M337. An equilateral triangle $ABC$ with side length $1$ is given. The first player chooses a point $X$ on side $AB$, the second chooses a point $Y$ on side $BC$, and then the first chooses a point $Z$ on side $AC$.

a) The first player's goal is to obtain a triangle $XYZ$ of maximum area, while the second player's goal is to obtain one of minimum area. What is the largest area that the first player can guarantee?

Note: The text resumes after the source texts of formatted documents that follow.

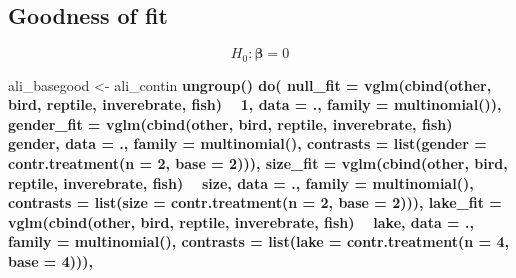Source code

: \documentclass[]{book}
\newenvironment{Shaded}{\begin{snugshade}}{\end{snugshade}}
\newcommand{\DataTypeTok}[1]{\textcolor[rgb]{0.13,0.29,0.53}{#1}}
\newcommand{\DecValTok}[1]{\textcolor[rgb]{0.00,0.00,0.81}{#1}}
\newcommand{\KeywordTok}[1]{\textcolor[rgb]{0.13,0.29,0.53}{\textbf{#1}}}
\newcommand{\NormalTok}[1]{#1}
\newcommand{\OperatorTok}[1]{\textcolor[rgb]{0.81,0.36,0.00}{\textbf{#1}}}
\newcommand{\StringTok}[1]{\textcolor[rgb]{0.31,0.60,0.02}{#1}}
\begin{document}
\hypertarget{goodness-of-fit-2}{%
\subsection{Goodness of fit}\label{goodness-of-fit-2}}

\[H_0: \boldsymbol\beta = 0\]

\begin{Shaded}
\begin{Highlighting}[]
\NormalTok{ali_basegood <-}
\StringTok{  }\NormalTok{ali_contin }\OperatorTok{%
\StringTok{  }\KeywordTok{ungroup}\NormalTok{() }\OperatorTok{%
\StringTok{  }\KeywordTok{do}\NormalTok{(}
    \DataTypeTok{null_fit =} \KeywordTok{vglm}\NormalTok{(}\KeywordTok{cbind}\NormalTok{(other, bird, reptile, inverebrate, fish) }\OperatorTok{~}\StringTok{ }\DecValTok{1}\NormalTok{, }
                    \DataTypeTok{data =}\NormalTok{ ., }\DataTypeTok{family =} \KeywordTok{multinomial}\NormalTok{()),}
    \DataTypeTok{gender_fit =} \KeywordTok{vglm}\NormalTok{(}\KeywordTok{cbind}\NormalTok{(other, bird, reptile, inverebrate, fish) }\OperatorTok{~}\StringTok{ }\NormalTok{gender, }
                    \DataTypeTok{data =}\NormalTok{ ., }\DataTypeTok{family =} \KeywordTok{multinomial}\NormalTok{(),}
                    \DataTypeTok{contrasts =} \KeywordTok{list}\NormalTok{(}\DataTypeTok{gender =} \KeywordTok{contr.treatment}\NormalTok{(}\DataTypeTok{n =} \DecValTok{2}\NormalTok{, }\DataTypeTok{base =} \DecValTok{2}\NormalTok{))),}
    \DataTypeTok{size_fit =} \KeywordTok{vglm}\NormalTok{(}\KeywordTok{cbind}\NormalTok{(other, bird, reptile, inverebrate, fish) }\OperatorTok{~}\StringTok{ }\NormalTok{size, }
                    \DataTypeTok{data =}\NormalTok{ ., }\DataTypeTok{family =} \KeywordTok{multinomial}\NormalTok{(),}
                    \DataTypeTok{contrasts =} \KeywordTok{list}\NormalTok{(}\DataTypeTok{size =} \KeywordTok{contr.treatment}\NormalTok{(}\DataTypeTok{n =} \DecValTok{2}\NormalTok{, }\DataTypeTok{base =} \DecValTok{2}\NormalTok{))),}
    \DataTypeTok{lake_fit =} \KeywordTok{vglm}\NormalTok{(}\KeywordTok{cbind}\NormalTok{(other, bird, reptile, inverebrate, fish) }\OperatorTok{~}\StringTok{ }\NormalTok{lake, }
                    \DataTypeTok{data =}\NormalTok{ ., }\DataTypeTok{family =} \KeywordTok{multinomial}\NormalTok{(),}
                    \DataTypeTok{contrasts =} \KeywordTok{list}\NormalTok{(}\DataTypeTok{lake =} \KeywordTok{contr.treatment}\NormalTok{(}\DataTypeTok{n =} \DecValTok{4}\NormalTok{, }\DataTypeTok{base =} \DecValTok{4}\NormalTok{))),}
}}
\end{Highlighting}
\end{Shaded}
\end{document}
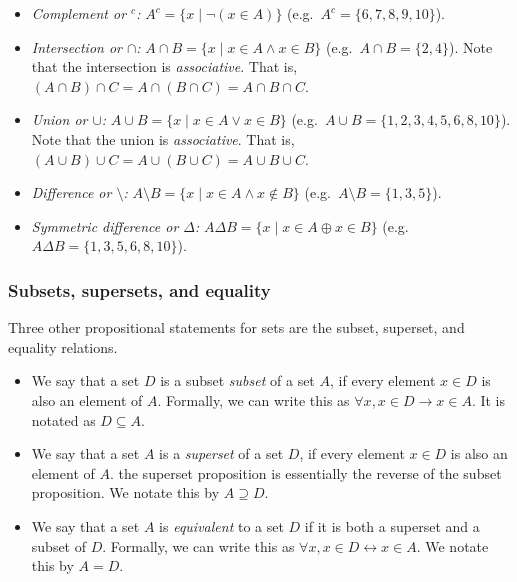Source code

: \begin{itemize}
\item
  \emph{Complement or \(^c\):} \(A^c = \{ x \mid \lnot(x \in A) \}\)
  (e.g.~\(A^c = \{6, 7, 8, 9, 10\}\)).
\item
  \emph{Intersection or \(\cap\):}
  \(A \cap B = \{x \mid x \in A \land x \in B\}\)
  (e.g.~\(A \cap B = \{2,4\}\)). Note that the intersection is
  \emph{associative}. That is,
  \((A \cap B) \cap C = A \cap (B \cap C) = A \cap B \cap C\).
\item
  \emph{Union or \(\cup\):}
  \(A \cup B = \{x \mid x \in A \lor x \in B\}\)
  (e.g.~\(A \cup B = \{1,2,3,4,5,6,8,10\}\)). Note that the union is
  \emph{associative}. That is,
  \((A \cup B) \cup C = A \cup (B \cup C) = A \cup B \cup C\).
\item
  \emph{Difference or \(\setminus\):}
  \(A \setminus B = \{x \mid x \in A \land x \not\in B\}\)
  (e.g.~\(A \setminus B = \{1,3,5\}\)).
\item
  \emph{Symmetric difference or \(\Delta\):}
  \(A \Delta B = \{x \mid x \in A \oplus x \in B\}\)
  (e.g.~\(A \Delta B = \{1,3,5,6,8,10\}\)).
\end{itemize}

\hypertarget{subsets-supersets-and-equality}{%
\subsubsection{Subsets, supersets, and
equality}\label{subsets-supersets-and-equality}}

Three other propositional statements for sets are the subset, superset,
and equality relations.

\begin{itemize}
\tightlist
\item
  We say that a set \(D\) is a subset \emph{subset} of a set \(A\), if
  every element \(x \in D\) is also an element of \(A\). Formally, we
  can write this as \(\forall x, x \in D \to x \in A\). It is notated as
  \(D \subseteq A\).
\item
  We say that a set \(A\) is a \emph{superset} of a set \(D\), if every
  element \(x \in D\) is also an element of \(A\). the superset
  proposition is essentially the reverse of the subset proposition. We
  notate this by \(A \supseteq D\).
\item
  We say that a set \(A\) is \emph{equivalent} to a set \(D\) if it is
  both a superset and a subset of \(D\). Formally, we can write this as
  \(\forall x, x\in D \leftrightarrow x \in A\). We notate this by
  \(A = D\).
\end{itemize}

b) The first player's goal is to obtain a triangle $XYZ$ of minimum perimeter, while the second player's goal is to obtain one of maximum perimeter. What is the smallest perimeter that the first player can guarantee?

$(8\text{—}9\ \text{кл.})$

Exploration

Let

$$t=AX,\qquad s=BY,\qquad u=AZ.$$

Since the sides of the equilateral triangle have length $1$, the parameters satisfy

$$0\le t,s,u\le 1.$$

Place the triangle in coordinates:

$$A=(0,0),\qquad B=(1,0),\qquad C=\left(\frac12,\frac{\sqrt3}{2}\right).$$

Then

$$X=(t,0),$$

$$Y=\left(1-\frac s2,\frac{\sqrt3}{2}s\right),$$

$$Z=\left(\frac u2,\frac{\sqrt3}{2}u\right).$$

The area of $XYZ$ is

$$S=\frac12\left|\det(Y-X,Z-X)\right|.$$

A direct computation gives

$$S=\frac{\sqrt3}{4},\bigl|su-s-u+t(s+u)\bigr|.$$

The expression inside the absolute value is affine in $u$. Since after $X$ and $Y$ are chosen the first player chooses $Z$, he can maximize the absolute value of a linear function on $[0,1]$ by taking an endpoint, $u=0$ or $u=1$.

Substituting,

$$u=0:\quad |(t-1)s|,$$

$$u=1:\quad |t(s+1)-1|.$$

For fixed $t,s$ the attainable value is therefore

$$M(t,s)=\max!\bigl((1-t)s,\ |t(s+1)-1|\bigr).$$

The second player chooses $s$ to minimize this quantity.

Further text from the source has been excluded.